According to a report in Dawn, the cash-strapped Pakistani government, unable to manage operations at the Islamabad International Airport (IIA), has decided to outsource the task.
On Saturday, Finance Minister Ishaq Dar presided over a meeting of the steering committee and instructed the parties involved to finalize the formalities of delegating the operations by August 12, a day before the current government’s term expires.
The World Bank’s International Finance Corporation (IFC), the transaction adviser for the outsourcing, provided an update during the meeting. It was also resolved to expedite the airport’s outsourcing to enhance service delivery in accordance with best industry practices.
Despite receiving approval for the International Monetary Fund (IMF) bailout package, the Shehbaz Sharif government is facing a dismal economic future as forex reserves plummet.
Outsourcing airport operations is a method for reducing fat and maintaining a stable economy.
Notably, the Economic Coordination Committee decided on March 31 to outsource operations and land assets at three main airports in Pakistan, namely Islamabad, Lahore, and Karachi, for a period of 25 years.
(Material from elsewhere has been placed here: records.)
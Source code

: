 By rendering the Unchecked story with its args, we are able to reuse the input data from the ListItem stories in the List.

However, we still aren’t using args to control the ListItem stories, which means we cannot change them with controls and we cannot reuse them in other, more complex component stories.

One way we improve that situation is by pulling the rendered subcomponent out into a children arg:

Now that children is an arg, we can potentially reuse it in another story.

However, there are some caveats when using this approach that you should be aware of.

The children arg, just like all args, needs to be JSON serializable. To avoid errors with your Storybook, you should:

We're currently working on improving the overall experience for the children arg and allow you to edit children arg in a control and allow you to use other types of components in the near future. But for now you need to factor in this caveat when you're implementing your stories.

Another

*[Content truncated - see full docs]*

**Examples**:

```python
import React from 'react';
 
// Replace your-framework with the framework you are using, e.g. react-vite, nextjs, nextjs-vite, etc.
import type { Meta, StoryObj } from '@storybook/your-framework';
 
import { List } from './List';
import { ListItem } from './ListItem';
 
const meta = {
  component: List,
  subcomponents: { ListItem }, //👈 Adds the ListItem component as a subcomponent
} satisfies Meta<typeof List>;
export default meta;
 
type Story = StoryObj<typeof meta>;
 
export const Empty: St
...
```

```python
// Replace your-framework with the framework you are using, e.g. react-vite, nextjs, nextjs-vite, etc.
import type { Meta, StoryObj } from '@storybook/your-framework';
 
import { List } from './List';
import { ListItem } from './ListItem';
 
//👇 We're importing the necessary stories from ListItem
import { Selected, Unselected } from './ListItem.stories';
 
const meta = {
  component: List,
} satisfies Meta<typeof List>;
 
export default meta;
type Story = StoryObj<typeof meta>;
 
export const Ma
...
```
“IFC gave a presentation to the committee, which made decisions regarding the future roadmap for outsourcing the first airport in order to improve service delivery and align with international best practices,” stated a vague and brief public statement following the meeting.
However, it was determined last month that the outsourcing of airport operations to a foreign entity would initially be limited to only IIA. Others will be delegated in due time, following an approval procedure.